The EnSite advanced mapping system (St. Jude Medical) provides visualization and localization for detection of EP catheters in 3D space. The CoHesion 3D Visualization Module, available on the Sensei X platform, seamlessly integrates the EnSite mapping system with the robotic technology. “The CoHesion interface is truly innovative because it allows for very accurate 3D catheter manipulation and catheter stability,” Hranitzky says.

It’s fairly standard in the U.S. for EP patients to undergo a CT or MRI scan before their EP procedure. The purpose of the imaging is to get a 3D picture of the cardiac anatomy, especially the pulmonary veins, for mapping. But while most people have two pulmonary veins coming from the right and two from the left, there are all kinds of iterations, Hranitzky says. “Having those images gives us an idea pre-procedure of the origins of the pulmonary veins and if there might be small veins missed on pulmonary venography.”

CoHesion allows EPs to import the 3D anatomical model from the St. Jude Medical Ensite system directly into the Sensei system. The beauty of CoHesion, according to Hranitzky, is that it orients the 3D image in either the AP or lateral view. “We didn’t have that capability before CoHesion,” he says. “We had to mentally orient the images in at least one view.”

Good vibrations
The older generation technology only included a visible graph on the monitor that displayed the tissue contact force. “It was a little challenging,” Hranitzky says, “manipulating the catheter on one monitor and having to look at another monitor to see the force being measured.” The Sensei X has eliminated that problem by including IntelliSense Fine Force Technology with Tactile Vibration. Now, the operator can feel vibrations through the instinctive motion controller relative to the amount of force being measured, in addition to viewing the monitor.

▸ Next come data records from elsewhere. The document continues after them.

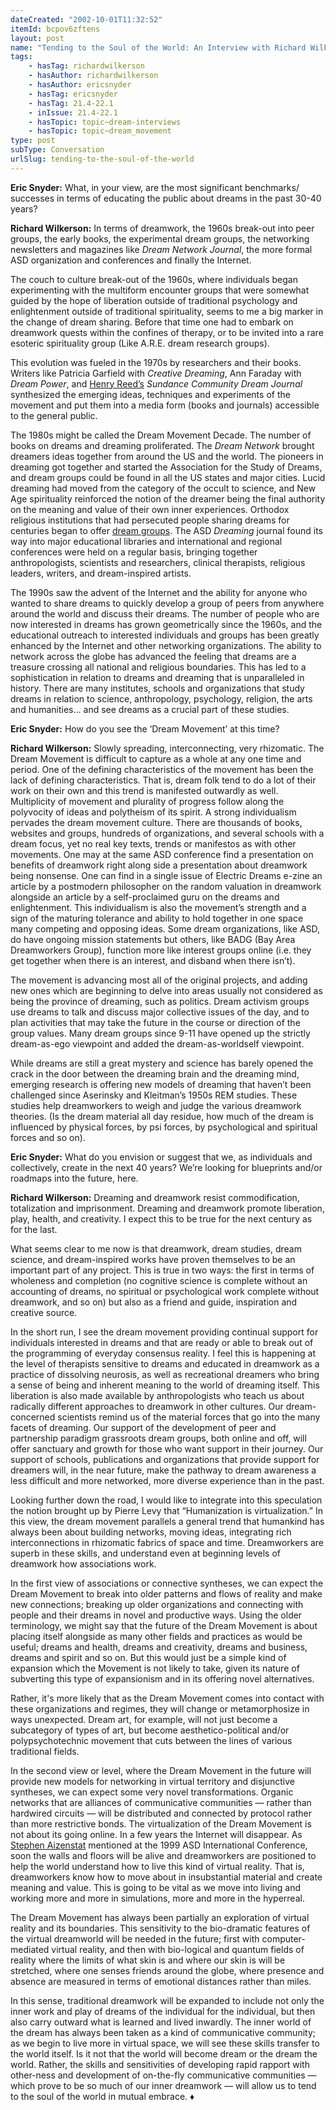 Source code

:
 ```yaml
---
dateCreated: "2002-10-01T11:32:52"
itemId: bcpov6zftens
layout: post
name: "Tending to the Soul of the World: An Interview with Richard Wilkerson"
tags:
    - hasTag: richardwilkerson
    - hasAuthor: richardwilkerson
    - hasAuthor: ericsnyder
    - hasTag: ericsnyder
    - hasTag: 21.4-22.1
    - inIssue: 21.4-22.1
    - hasTopic: topic~dream-interviews
    - hasTopic: topic~dream_movement
type: post
subType: Conversation
urlSlug: tending-to-the-soul-of-the-world
---
```


**Eric Snyder:** What, in your view, are the most significant benchmarks/ successes in terms of educating the public about dreams in the past 30-40 years?

**Richard Wilkerson:** In terms of dreamwork, the 1960s break-out into peer groups, the early books, the experimental dream groups, the networking newsletters and magazines like _Dream Network Journal_, the more formal ASD organization and conferences and finally the Internet.

The couch to culture break-out of the 1960s, where individuals began experimenting with the multiform encounter groups that were somewhat guided by the hope of liberation outside of traditional psychology and enlightenment outside of traditional spirituality, seems to me a big marker in the change of dream sharing. Before that time one had to embark on dreamwork quests within the confines of therapy, or to be invited into a rare esoteric spirituality group (Like A.R.E. dream research groups).

This evolution was fueled in the 1970s by researchers and their books. Writers like Patricia Garfield with _Creative Dreaming_, Ann Faraday with _Dream Power_, and [Henry Reed’s](../@henryreed) _Sundance Community Dream Journal_ synthesized the emerging ideas, techniques and experiments of the movement and put them into a media form (books and journals) accessible to the general public.

The 1980s might be called the Dream Movement Decade. The number of books on dreams and dreaming proliferated. The _Dream Network_ brought dreamers ideas together from around the US and the world. The pioneers in dreaming got together and started the Association for the Study of Dreams, and dream groups could be found in all the US states and major cities. Lucid dreaming had moved from the category of the occult to science, and New Age spirituality reinforced the notion of the dreamer being the final authority on the meaning and value of their own inner experiences. Orthodox religious institutions that had persecuted people sharing dreams for centuries began to offer [dream groups](../topic~dreamsharing-groups). The ASD _Dreaming_ journal found its way into major educational libraries and international and regional conferences were held on a regular basis, bringing together anthropologists, scientists and researchers, clinical therapists, religious leaders, writers, and dream-inspired artists.

The 1990s saw the advent of the Internet and the ability for anyone who wanted to share dreams to quickly develop a group of peers from anywhere around the world and discuss their dreams. The number of people who are now interested in dreams has grown geometrically since the 1960s, and the educational outreach to interested individuals and groups has been greatly enhanced by the Internet and other networking organizations. The ability to network across the globe has advanced the feeling that dreams are a treasure crossing all national and religious boundaries. This has led to a sophistication in relation to dreams and dreaming that is unparalleled in history. There are many institutes, schools and organizations that study dreams in relation to science, anthropology, psychology, religion, the arts and humanities... and see dreams as a crucial part of these studies.

**Eric Snyder:** How do you see the ‘Dream Movement’ at this time?

**Richard Wilkerson:** Slowly spreading, interconnecting, very rhizomatic. The Dream Movement is difficult to capture as a whole at any one time and period. One of the defining characteristics of the movement has been the lack of defining characteristics. That is, dream folk tend to do a lot of their work on their own and this trend is manifested outwardly as well. Multiplicity of movement and plurality of progress follow along the polyvocity of ideas and polytheism of its spirit. A strong individualism pervades the dream movement culture. There are thousands of books, websites and groups, hundreds of organizations, and several schools with a dream focus, yet no real key texts, trends or manifestos as with other movements. One may at the same ASD conference find a presentation on benefits of dreamwork right along side a presentation about dreamwork being nonsense. One can find in a single issue of Electric Dreams e-zine an article by a postmodern philosopher on the random valuation in dreamwork alongside an article by a self-proclaimed guru on the dreams and enlightenment. This individualism is also the movement’s strength and a sign of the maturing tolerance and ability to hold together in one space many competing and opposing ideas. Some dream organizations, like ASD, do have ongoing mission statements but others, like BADG (Bay Area Dreamworkers Group), function more like interest groups online (i.e. they get together when there is an interest, and disband when there isn’t).

The movement is advancing most all of the original projects, and adding new ones which are beginning to delve into areas usually not considered as being the province of dreaming, such as politics. Dream activism groups use dreams to talk and discuss major collective issues of the day, and to plan activities that may take the future in the course or direction of the group values. Many dream groups since 9-11 have opened up the strictly dream-as-ego viewpoint and added the dream-as-worldself viewpoint.

While dreams are still a great mystery and science has barely opened the crack in the door between the dreaming brain and the dreaming mind, emerging research is offering new models of dreaming that haven’t been challenged since Aserinsky and Kleitman’s 1950s REM studies. These studies help dreamworkers to weigh and judge the various dreamwork theories. (Is the dream material all day residue, how much of the dream is influenced by physical forces, by psi forces, by psychological and spiritual forces and so on).

**Eric Snyder:** What do you envision or suggest that we, as individuals and collectively, create in the next 40 years? We’re looking for blueprints and/or roadmaps into the future, here.

**Richard Wilkerson:** Dreaming and dreamwork resist commodification, totalization and imprisonment. Dreaming and dreamwork promote liberation, play, health, and creativity. I expect this to be true for the next century as for the last.

What seems clear to me now is that dreamwork, dream studies, dream science, and dream-inspired works have proven themselves to be an important part of any project. This is true in two ways: the first in terms of wholeness and completion (no cognitive science is complete without an accounting of dreams, no spiritual or psychological work complete without dreamwork, and so on) but also as a friend and guide, inspiration and creative source.

In the short run, I see the dream movement providing continual support for individuals interested in dreams and that are ready or able to break out of the programming of everyday consensus reality. I feel this is happening at the level of therapists sensitive to dreams and educated in dreamwork as a practice of dissolving neurosis, as well as recreational dreamers who bring a sense of being and inherent meaning to the world of dreaming itself. This liberation is also made available by anthropologists who teach us about radically different approaches to dreamwork in other cultures. Our dream-concerned scientists remind us of the material forces that go into the many facets of dreaming. Our support of the development of peer and partnership paradigm grassroots dream groups, both online and off, will offer sanctuary and growth for those who want support in their journey. Our support of schools, publications and organizations that provide support for dreamers will, in the near future, make the pathway to dream awareness a less difficult and more networked, more diverse experience than in the past.

Looking further down the road, I would like to integrate into this speculation the notion brought up by Pierre Levy that “Humanization is virtualization.” In this view, the dream movement parallels a general trend that humankind has always been about building networks, moving ideas, integrating rich interconnections in rhizomatic fabrics of space and time. Dreamworkers are superb in these skills, and understand even at beginning levels of dreamwork how associations work.

In the first view of associations or connective syntheses, we can expect the Dream Movement to break into older patterns and flows of reality and make new connections; breaking up older organizations and connecting with people and their dreams in novel and productive ways. Using the older terminology, we might say that the future of the Dream Movement is about placing itself alongside as many other fields and practices as would be useful; dreams and health, dreams and creativity, dreams and business, dreams and spirit and so on. But this would just be a simple kind of expansion which the Movement is not likely to take, given its nature of subverting this type of expansionism and in its offering novel alternatives.

Rather, it's more likely that as the Dream Movement comes into contact with these organizations and regimes, they will change or metamorphosize in ways unexpected. Dream art, for example, will not just become a subcategory of types of art, but become aesthetico-political and/or polypsychotechnic movement that cuts between the lines of various traditional fields.

In the second view or level, where the Dream Movement in the future will provide new models for networking in virtual territory and disjunctive syntheses, we can expect some very novel transformations. Organic networks that are alliances of communicative communities — rather than hardwired circuits — will be distributed and connected by protocol rather than more restrictive bonds. The virtualization of the Dream Movement is not about its going online. In a few years the Internet will disappear. As [Stephen Aizenstat](../@stephenaizenstat) mentioned at the 1999 ASD International Conference, soon the walls and floors will be alive and dreamworkers are positioned to help the world understand how to live this kind of virtual reality. That is, dreamworkers know how to move about in insubstantial material and create meaning and value. This is going to be vital as we move into living and working more and more in simulations, more and more in the hyperreal.

The Dream Movement has always been partially an exploration of virtual reality and its boundaries. This sensitivity to the bio-dramatic features of the virtual dreamworld will be needed in the future; first with computer-mediated virtual reality, and then with bio-logical and quantum fields of reality where the limits of what skin is and where our skin is will be stretched, where one senses friends around the globe, where presence and absence are measured in terms of emotional distances rather than miles.

In this sense, traditional dreamwork will be expanded to include not only the inner work and play of dreams of the individual for the individual, but then also carry outward what is learned and lived inwardly. The inner world of the dream has always been taken as a kind of communicative community; as we begin to live more in virtual space, we will see these skills transfer to the world itself. Is it not that the world will become dream or the dream the world. Rather, the skills and sensitivities of developing rapid rapport with other-ness and development of on-the-fly communicative communities — which prove to be so much of our inner dreamwork — will allow us to tend to the soul of the world in mutual embrace. ♦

“When I get that tactile feedback, I’m able to respond quicker than if I were looking at several screens,” Hranitzky says. “In addition, I get a better understanding of the force being measured and know immediately what the catheter contact is.”

Shed the lead
There is something to be said about increased physician comfort with the Sensei. One of the biggest advantages of the system, says Hranitzky, is the ability to do cases from a seated position outside the lab. Not only do you avoid radiation exposure, but you do not have to wear 20 pounds of lead for several hours. Older electrophysiologists often suffer from orthopedic problems, such as neck and back pain, as a result of wearing a lead apron for long complex procedures year after year.

“The Sensei system may end up extending our longevity,” Hranitzky says. “That was a big selling point for us at Duke. For younger physicians with years of practice ahead of them, this system may allow them to enjoy a long career without orthopedic problems. For older physicians who may already have neck and back problems, this system can allow them to stay off their feet and extend their careers as well.”

With the ability to reduce procedure time per case, coupled with sharper, less tired physicians in the afternoon, a facility could feasibly add more cases to their mix on any given day, Hranitzky says.

The Sensei X Robotic Catheter system offers many advantages for electrophysiologists and their facilities, including improved catheter control and platform flexibility. Hranitzky’s positive experience with the Sensei system is not unusual with those who have adopted this advanced technology. Most importantly, however, the technology assists patients with having a better quality of life.

Note: The safety and effectiveness of this system for use with cardiac ablation catheters in the treatment of cardiac arrhythmias, including atrial fibrillation, have not been established.